Three articles report new directions for antidepressant therapeutics. Papakostas et al. presented the results of a promising phase 2, double-blind, placebo-controlled study of NSI-189 phosphate, a novel neurogenic compound, in MDD patients [27]. As the endogenous opioid system is thought to play an important role in the regulation of mood, Fava et al. studied the buprenorphine/samidorphan combination as an investigational opioid system modulator for adjunctive treatment of MDD in two phase 3, randomized, double-blind, placebo-controlled studies that utilized the same sequential parallel-comparison design [28]. One of the studies achieved the primary endpoint, namely change from baseline in Montgomery–Åsberg Depression Rating Scale (MADRS)-10 at week 5 versus placebo) and the other study did not achieve the primary endpoint. However, the pooled analysis of the two studies demonstrated consistently greater reduction in the MADRS-10 scores from baseline versus placebo at multiple timepoints, including end of treatment. These data provide cautious optimism and support further controlled trials for this potential new treatment option for patients with MDD who have an inadequate response to currently available antidepressants. Fava et al. also report the results of a double-blind, placebo-controlled, dose-ranging trial of intravenous (IV) ketamine as adjunctive therapy in treatment-resistant depression, using four doses of ketamine and a control [29, 30]. They show that there was evidence for the efficacy of the two higher doses of IV ketamine and no clear or consistent evidence for clinically meaningful efficacy of the two lower doses studied.
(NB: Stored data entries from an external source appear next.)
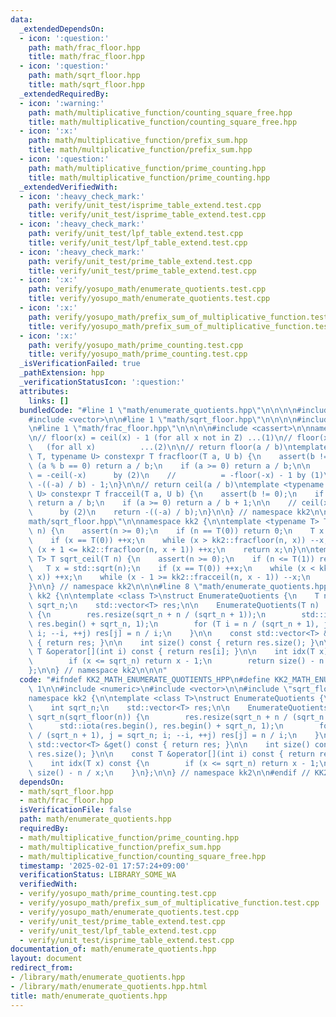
 ```yaml
---
data:
  _extendedDependsOn:
  - icon: ':question:'
    path: math/frac_floor.hpp
    title: math/frac_floor.hpp
  - icon: ':question:'
    path: math/sqrt_floor.hpp
    title: math/sqrt_floor.hpp
  _extendedRequiredBy:
  - icon: ':warning:'
    path: math/multiplicative_function/counting_square_free.hpp
    title: math/multiplicative_function/counting_square_free.hpp
  - icon: ':x:'
    path: math/multiplicative_function/prefix_sum.hpp
    title: math/multiplicative_function/prefix_sum.hpp
  - icon: ':question:'
    path: math/multiplicative_function/prime_counting.hpp
    title: math/multiplicative_function/prime_counting.hpp
  _extendedVerifiedWith:
  - icon: ':heavy_check_mark:'
    path: verify/unit_test/isprime_table_extend.test.cpp
    title: verify/unit_test/isprime_table_extend.test.cpp
  - icon: ':heavy_check_mark:'
    path: verify/unit_test/lpf_table_extend.test.cpp
    title: verify/unit_test/lpf_table_extend.test.cpp
  - icon: ':heavy_check_mark:'
    path: verify/unit_test/prime_table_extend.test.cpp
    title: verify/unit_test/prime_table_extend.test.cpp
  - icon: ':x:'
    path: verify/yosupo_math/enumerate_quotients.test.cpp
    title: verify/yosupo_math/enumerate_quotients.test.cpp
  - icon: ':x:'
    path: verify/yosupo_math/prefix_sum_of_multiplicative_function.test.cpp
    title: verify/yosupo_math/prefix_sum_of_multiplicative_function.test.cpp
  - icon: ':x:'
    path: verify/yosupo_math/prime_counting.test.cpp
    title: verify/yosupo_math/prime_counting.test.cpp
  _isVerificationFailed: true
  _pathExtension: hpp
  _verificationStatusIcon: ':question:'
  attributes:
    links: []
  bundledCode: "#line 1 \"math/enumerate_quotients.hpp\"\n\n\n\n#include <numeric>\n\
    #include <vector>\n\n#line 1 \"math/sqrt_floor.hpp\"\n\n\n\n#include <cmath>\n\
    \n#line 1 \"math/frac_floor.hpp\"\n\n\n\n#include <cassert>\n\nnamespace kk2 {\n\
    \n// floor(x) = ceil(x) - 1 (for all x not in Z) ...(1)\n// floor(x) = -ceil(-x)\
    \   (for all x)          ...(2)\n\n// return floor(a / b)\ntemplate <typename\
    \ T, typename U> constexpr T fracfloor(T a, U b) {\n    assert(b != 0);\n    if\
    \ (a % b == 0) return a / b;\n    if (a >= 0) return a / b;\n\n    // floor(x)\
    \ = -ceil(-x)      by (2)\n    //          = -floor(-x) - 1 by (1)\n    return\
    \ -((-a) / b) - 1;\n}\n\n// return ceil(a / b)\ntemplate <typename T, typename\
    \ U> constexpr T fracceil(T a, U b) {\n    assert(b != 0);\n    if (a % b == 0)\
    \ return a / b;\n    if (a >= 0) return a / b + 1;\n\n    // ceil(x) = -floor(-x)\
    \      by (2)\n    return -((-a) / b);\n}\n\n} // namespace kk2\n\n\n#line 7 \"\
    math/sqrt_floor.hpp\"\n\nnamespace kk2 {\n\ntemplate <typename T> T sqrt_floor(T\
    \ n) {\n    assert(n >= 0);\n    if (n == T(0)) return 0;\n    T x = std::sqrt(n);\n\
    \    if (x == T(0)) ++x;\n    while (x > kk2::fracfloor(n, x)) --x;\n    while\
    \ (x + 1 <= kk2::fracfloor(n, x + 1)) ++x;\n    return x;\n}\n\ntemplate <typename\
    \ T> T sqrt_ceil(T n) {\n    assert(n >= 0);\n    if (n <= T(1)) return n;\n \
    \   T x = std::sqrt(n);\n    if (x == T(0)) ++x;\n    while (x < kk2::fracceil(n,\
    \ x)) ++x;\n    while (x - 1 >= kk2::fracceil(n, x - 1)) --x;\n    return x;\n\
    }\n\n} // namespace kk2\n\n\n#line 8 \"math/enumerate_quotients.hpp\"\n\nnamespace\
    \ kk2 {\n\ntemplate <class T>\nstruct EnumerateQuotients {\n    T n;\n    int\
    \ sqrt_n;\n    std::vector<T> res;\n\n    EnumerateQuotients(T n) : n(n), sqrt_n(sqrt_floor(n))\
    \ {\n        res.resize(sqrt_n + n / (sqrt_n + 1));\n        std::iota(res.begin(),\
    \ res.begin() + sqrt_n, 1);\n        for (T i = n / (sqrt_n + 1), j = sqrt_n;\
    \ i; --i, ++j) res[j] = n / i;\n    }\n\n    const std::vector<T> &get() const\
    \ { return res; }\n\n    int size() const { return res.size(); }\n\n    const\
    \ T &operator[](int i) const { return res[i]; }\n\n    int idx(T x) const {\n\
    \        if (x <= sqrt_n) return x - 1;\n        return size() - n / x;\n    }\n\
    };\n\n} // namespace kk2\n\n\n"
  code: "#ifndef KK2_MATH_ENUMERATE_QUOTIENTS_HPP\n#define KK2_MATH_ENUMERATE_QUOTIENTS_HPP\
    \ 1\n\n#include <numeric>\n#include <vector>\n\n#include \"sqrt_floor.hpp\"\n\n\
    namespace kk2 {\n\ntemplate <class T>\nstruct EnumerateQuotients {\n    T n;\n\
    \    int sqrt_n;\n    std::vector<T> res;\n\n    EnumerateQuotients(T n) : n(n),\
    \ sqrt_n(sqrt_floor(n)) {\n        res.resize(sqrt_n + n / (sqrt_n + 1));\n  \
    \      std::iota(res.begin(), res.begin() + sqrt_n, 1);\n        for (T i = n\
    \ / (sqrt_n + 1), j = sqrt_n; i; --i, ++j) res[j] = n / i;\n    }\n\n    const\
    \ std::vector<T> &get() const { return res; }\n\n    int size() const { return\
    \ res.size(); }\n\n    const T &operator[](int i) const { return res[i]; }\n\n\
    \    int idx(T x) const {\n        if (x <= sqrt_n) return x - 1;\n        return\
    \ size() - n / x;\n    }\n};\n\n} // namespace kk2\n\n#endif // KK2_MATH_ENUMERATE_QUOTIENTS_HPP\n"
  dependsOn:
  - math/sqrt_floor.hpp
  - math/frac_floor.hpp
  isVerificationFile: false
  path: math/enumerate_quotients.hpp
  requiredBy:
  - math/multiplicative_function/prime_counting.hpp
  - math/multiplicative_function/prefix_sum.hpp
  - math/multiplicative_function/counting_square_free.hpp
  timestamp: '2025-02-01 17:57:24+09:00'
  verificationStatus: LIBRARY_SOME_WA
  verifiedWith:
  - verify/yosupo_math/prime_counting.test.cpp
  - verify/yosupo_math/prefix_sum_of_multiplicative_function.test.cpp
  - verify/yosupo_math/enumerate_quotients.test.cpp
  - verify/unit_test/prime_table_extend.test.cpp
  - verify/unit_test/lpf_table_extend.test.cpp
  - verify/unit_test/isprime_table_extend.test.cpp
documentation_of: math/enumerate_quotients.hpp
layout: document
redirect_from:
- /library/math/enumerate_quotients.hpp
- /library/math/enumerate_quotients.hpp.html
title: math/enumerate_quotients.hpp
---
```

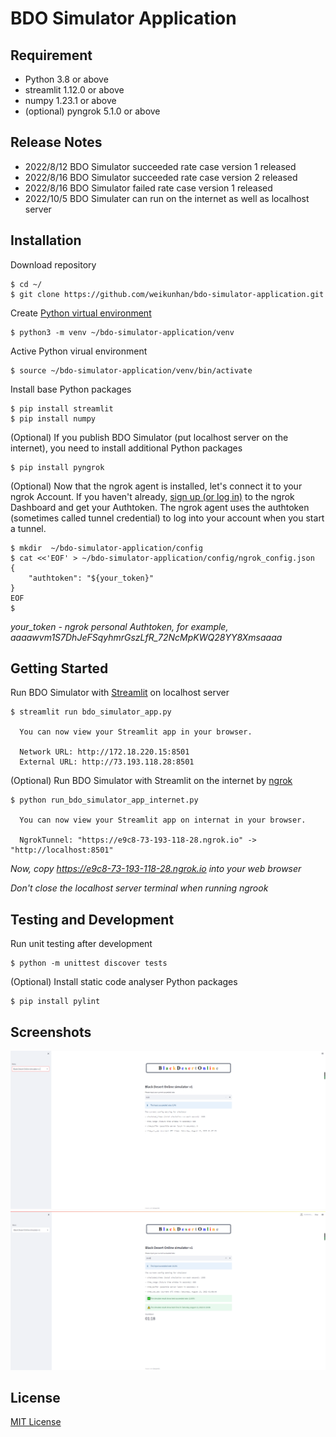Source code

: # BDO Simulator Application
## Requirement
* Python 3.8 or above
* streamlit 1.12.0 or above
* numpy 1.23.1 or above
* (optional) pyngrok 5.1.0 or above
## Release Notes
* 2022/8/12 BDO Simulator succeeded rate case version 1 released
* 2022/8/16 BDO Simulator succeeded rate case version 2 released
* 2022/8/16 BDO Simulator failed rate case version 1 released
* 2022/10/5 BDO Simulater can run on the internet as well as localhost server
## Installation
Download repository
```
$ cd ~/
$ git clone https://github.com/weikunhan/bdo-simulator-application.git
```
Create [Python virtual environment](https://docs.python.org/3/library/venv.html)
```
$ python3 -m venv ~/bdo-simulator-application/venv
```
Active Python virual environment
```
$ source ~/bdo-simulator-application/venv/bin/activate
```
Install base Python packages
```
$ pip install streamlit
$ pip install numpy
```
(Optional) If you publish BDO Simulator (put localhost server on the internet), you need to install additional Python packages
```
$ pip install pyngrok
```
(Optional) Now that the ngrok agent is installed, let's connect it to your ngrok Account. If you haven't already, [sign up (or log in)](https://dashboard.ngrok.com/login) to the ngrok Dashboard and get your Authtoken. The ngrok agent uses the authtoken (sometimes called tunnel credential) to log into your account when you start a tunnel.
```
$ mkdir  ~/bdo-simulator-application/config
$ cat <<'EOF' > ~/bdo-simulator-application/config/ngrok_config.json
{
    "authtoken": "${your_token}"
}
EOF
$
```
*your_token - ngrok personal Authtoken, for example, aaaawvm1S7DhJeFSqyhmrGszLfR_72NcMpKWQ28YY8Xmsaaaa*
## Getting Started
Run BDO Simulator with [Streamlit](https://streamlit.io/) on localhost server
```
$ streamlit run bdo_simulator_app.py

  You can now view your Streamlit app in your browser.

  Network URL: http://172.18.220.15:8501
  External URL: http://73.193.118.28:8501

```
(Optional) Run BDO Simulator with Streamlit on the internet by [ngrok](https://ngrok.com/)
```
$ python run_bdo_simulator_app_internet.py

  You can now view your Streamlit app on internat in your browser.

  NgrokTunnel: "https://e9c8-73-193-118-28.ngrok.io" -> "http://localhost:8501"                   

```
*Now, copy https://e9c8-73-193-118-28.ngrok.io into your web browser*

*Don't close the localhost server terminal when running ngrook*
## Testing and Development
Run unit testing after development
```
$ python -m unittest discover tests
```
(Optional) Install static code analyser Python packages
```
$ pip install pylint
```
## Screenshots
![](example1.PNG)
![](example2.PNG)
## License
[MIT License](LICENSE)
Overall, in this issue, immense progress in depression research is provided by outstanding studies that highlight advances in our understanding of MDD biology, clinical features, co-morbidity, genetics, brain imaging (including imaging biomarkers), and treatment. Building on the groundbreaking articles from our previous 2020 special issues on stress and behavior [31,32,33,34,35,36,37,38,39,40,41,42,43,44,45,46,47,48,49] and on depression [2,3,4, 50,51,52,53,54,55,56,57,58,59,60,61,62], we are proud that the stunning progress presented here found its home in our pages. From inception in 1996, we have aimed at making Molecular Psychiatry promote the integration of molecular medicine and clinical psychiatry [63]. It is particularly rewarding to see that goal achieved so spectacularly in this second 2020 special issue on MDD, a disorder of gene-environment interactions that represents a pressing public health challenge, with an ever increasing impact on society [64,65,66]. We are privileged to have in these two 2020 depression special issues four remarkable papers from Paul Greengard’s teams that provide substantial new data on the mechanisms of antidepressant action [1,2,3,4]. Such profound advances in basic science are needed to facilitate and guide future translational efforts needed to advance therapeutics [67, 68].